How-toWhiskey CocktailWhisky CocktailThe Different Faces of Whisky

August 20, 2019by Brendan Waller0
https://i2.wp.com/www.whiskyquarterlyontario.com/wp-content/uploads/2019/08/different-faces-of-whisky.jpg?fit=1200%2C800&ssl=1

The old stigma surrounding whisky is that it has always been the drink of men in suits. However, with the increasing popularity of craft cocktail bars, it hit the shelves of the market beyond country clubs. It’s for the man or woman who can enjoy the more beautiful things in life such as dabbling in the dark, oak-aged art — be it bourbon, scotch, rye, or Irish.

The drinks, as mentioned above, fall under the same umbrella. This means that whisky is generally a distillation of spirits from fermented grain mash. Barley, wheat, rye grains, and corn are an ingredient in most whiskies. The average whisky is aged for a minimum of two to three years, while costlier, top-shelf alternatives often start at ten years of age.

The difference between its years has a significant impact on its taste, which is why some may seem light to the tongue while others are strong enough to sting your throat. Either way, aficionados will know how to taste the great flavours and spices layered within the funkiness of whisky without being dominated by the heady alcohol content. 

Unlike vodka or gin cocktails, a pool of liquid gold may not go down as smoothly for beginners. For that reason, we made a rundown on what you need to consider when drinking whisky so you can join the adult table without any discomfort.

The Different Faces of Whisky

Not all whiskies are made the same. This is why there are many types to choose from that vary in colour, taste, intensity, and the nuances in between. 

  • Scotch: This is a type of whisky that isn’t meant to intoxicate drunken adventures, but more of a drink that should be savoured for its potency and rich history. It is rooted in malted barley and aged for no less than three years. Created in Scotland, it carries much of tradition and a leathery smell, wood taste, and heavily peated tones that make it, unlike any other whisky.
  • Irish: Irish Whiskey holds an equally long, if not more extended history as scotch. Focused on either single malt, grain, single grain, blended, or unique pot still, the distinct taste of Irish whisky features a fruity smell with hints of almond.
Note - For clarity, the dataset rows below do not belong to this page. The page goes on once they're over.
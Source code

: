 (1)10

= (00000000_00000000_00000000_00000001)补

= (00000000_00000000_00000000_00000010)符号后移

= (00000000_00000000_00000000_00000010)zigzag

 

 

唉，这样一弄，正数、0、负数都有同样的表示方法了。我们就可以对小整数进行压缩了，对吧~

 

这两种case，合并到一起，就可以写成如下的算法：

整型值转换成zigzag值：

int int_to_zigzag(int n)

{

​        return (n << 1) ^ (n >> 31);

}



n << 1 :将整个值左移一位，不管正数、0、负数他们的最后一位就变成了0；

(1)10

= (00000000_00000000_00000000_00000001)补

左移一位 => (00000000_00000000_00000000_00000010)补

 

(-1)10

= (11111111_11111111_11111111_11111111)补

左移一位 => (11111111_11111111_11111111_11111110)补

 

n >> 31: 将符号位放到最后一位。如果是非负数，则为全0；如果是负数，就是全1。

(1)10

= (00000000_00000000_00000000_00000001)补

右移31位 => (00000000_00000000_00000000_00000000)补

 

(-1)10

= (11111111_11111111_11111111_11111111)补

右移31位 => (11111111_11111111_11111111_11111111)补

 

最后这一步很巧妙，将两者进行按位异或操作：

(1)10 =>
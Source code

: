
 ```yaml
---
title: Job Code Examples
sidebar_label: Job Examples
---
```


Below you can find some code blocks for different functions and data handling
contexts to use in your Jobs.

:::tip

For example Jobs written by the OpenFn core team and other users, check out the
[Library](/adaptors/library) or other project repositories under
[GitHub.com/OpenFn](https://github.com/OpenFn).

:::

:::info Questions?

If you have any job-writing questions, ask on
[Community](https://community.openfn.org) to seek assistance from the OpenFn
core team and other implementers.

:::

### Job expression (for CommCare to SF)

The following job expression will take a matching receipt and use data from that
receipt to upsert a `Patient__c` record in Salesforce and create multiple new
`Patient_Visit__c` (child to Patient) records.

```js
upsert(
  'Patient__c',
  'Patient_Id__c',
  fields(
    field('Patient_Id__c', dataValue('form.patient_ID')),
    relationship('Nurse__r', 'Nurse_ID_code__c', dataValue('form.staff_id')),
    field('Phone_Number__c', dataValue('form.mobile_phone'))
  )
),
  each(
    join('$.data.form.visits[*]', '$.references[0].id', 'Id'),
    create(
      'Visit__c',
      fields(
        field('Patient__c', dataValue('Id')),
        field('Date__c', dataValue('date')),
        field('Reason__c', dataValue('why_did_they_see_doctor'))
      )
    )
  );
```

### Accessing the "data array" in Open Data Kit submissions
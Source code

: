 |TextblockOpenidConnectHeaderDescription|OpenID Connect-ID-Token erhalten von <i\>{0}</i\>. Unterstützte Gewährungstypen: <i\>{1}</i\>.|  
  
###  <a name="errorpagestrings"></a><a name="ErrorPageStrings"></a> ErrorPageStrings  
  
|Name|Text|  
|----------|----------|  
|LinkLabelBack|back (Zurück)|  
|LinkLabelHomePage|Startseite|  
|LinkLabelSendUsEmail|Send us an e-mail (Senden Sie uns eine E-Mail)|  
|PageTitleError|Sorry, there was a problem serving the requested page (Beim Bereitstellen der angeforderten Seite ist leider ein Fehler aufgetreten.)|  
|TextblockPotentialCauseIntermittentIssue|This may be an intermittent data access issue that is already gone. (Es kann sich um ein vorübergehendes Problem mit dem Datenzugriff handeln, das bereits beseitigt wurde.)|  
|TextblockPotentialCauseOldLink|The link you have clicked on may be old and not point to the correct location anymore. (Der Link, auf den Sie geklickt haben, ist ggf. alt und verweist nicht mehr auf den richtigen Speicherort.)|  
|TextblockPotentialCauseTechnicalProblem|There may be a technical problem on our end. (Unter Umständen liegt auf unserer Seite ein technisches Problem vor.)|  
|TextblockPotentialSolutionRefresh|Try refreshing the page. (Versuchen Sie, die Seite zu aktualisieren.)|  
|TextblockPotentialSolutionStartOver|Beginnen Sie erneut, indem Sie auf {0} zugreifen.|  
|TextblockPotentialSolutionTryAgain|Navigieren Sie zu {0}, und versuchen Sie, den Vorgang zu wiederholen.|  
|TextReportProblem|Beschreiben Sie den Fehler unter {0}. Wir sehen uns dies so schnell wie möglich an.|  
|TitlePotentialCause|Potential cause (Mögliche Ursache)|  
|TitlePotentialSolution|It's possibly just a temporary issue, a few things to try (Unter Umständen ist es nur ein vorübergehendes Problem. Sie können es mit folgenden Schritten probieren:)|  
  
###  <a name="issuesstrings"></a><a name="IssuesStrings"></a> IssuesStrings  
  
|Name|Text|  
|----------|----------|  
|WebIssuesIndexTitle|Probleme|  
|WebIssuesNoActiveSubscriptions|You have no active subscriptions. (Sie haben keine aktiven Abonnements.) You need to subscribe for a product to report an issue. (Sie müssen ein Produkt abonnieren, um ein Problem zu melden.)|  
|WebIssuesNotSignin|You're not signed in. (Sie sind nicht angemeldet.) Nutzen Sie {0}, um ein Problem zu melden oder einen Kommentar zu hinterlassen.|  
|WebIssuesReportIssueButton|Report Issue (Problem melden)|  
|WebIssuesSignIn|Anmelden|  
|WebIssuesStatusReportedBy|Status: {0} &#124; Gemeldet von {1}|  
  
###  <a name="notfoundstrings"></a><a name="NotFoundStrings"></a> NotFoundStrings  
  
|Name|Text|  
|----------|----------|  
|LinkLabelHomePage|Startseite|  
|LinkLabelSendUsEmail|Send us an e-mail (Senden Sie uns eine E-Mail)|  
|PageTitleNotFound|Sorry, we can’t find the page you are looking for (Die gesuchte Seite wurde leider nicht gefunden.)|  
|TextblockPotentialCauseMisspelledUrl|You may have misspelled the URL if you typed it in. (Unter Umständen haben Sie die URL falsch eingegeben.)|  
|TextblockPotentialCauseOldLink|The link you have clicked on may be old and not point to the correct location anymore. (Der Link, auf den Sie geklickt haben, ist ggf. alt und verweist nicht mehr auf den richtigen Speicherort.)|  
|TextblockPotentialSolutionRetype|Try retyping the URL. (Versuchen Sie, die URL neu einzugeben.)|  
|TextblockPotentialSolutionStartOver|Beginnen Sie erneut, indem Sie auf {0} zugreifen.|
Upon closer inspection, it foretells a nutty and creamy flavour that finishes smoothly.
  • Bourbon: Bourbon is a whisky produced in America, distinguished from European styles due to it being aged in oak barrels with just under 80% alcohol by volume. Its classic sweetness comes from its corn mash, making it less smoky and briny.
  • Japanese: Reminiscent of the Scottish Lowland style of scotch, particularly in the Lowlands and Speyside in character, this is arguably the most palatable for newbies as it boasts of a smooth and delicate taste of honey-infused alcohol.

The Different Ways to Drink Whisky

You don’t just order whisky on a whim. It’s the type of drink to be savoured. On that note, there are several ways to drink whisky, all of which vary in influence.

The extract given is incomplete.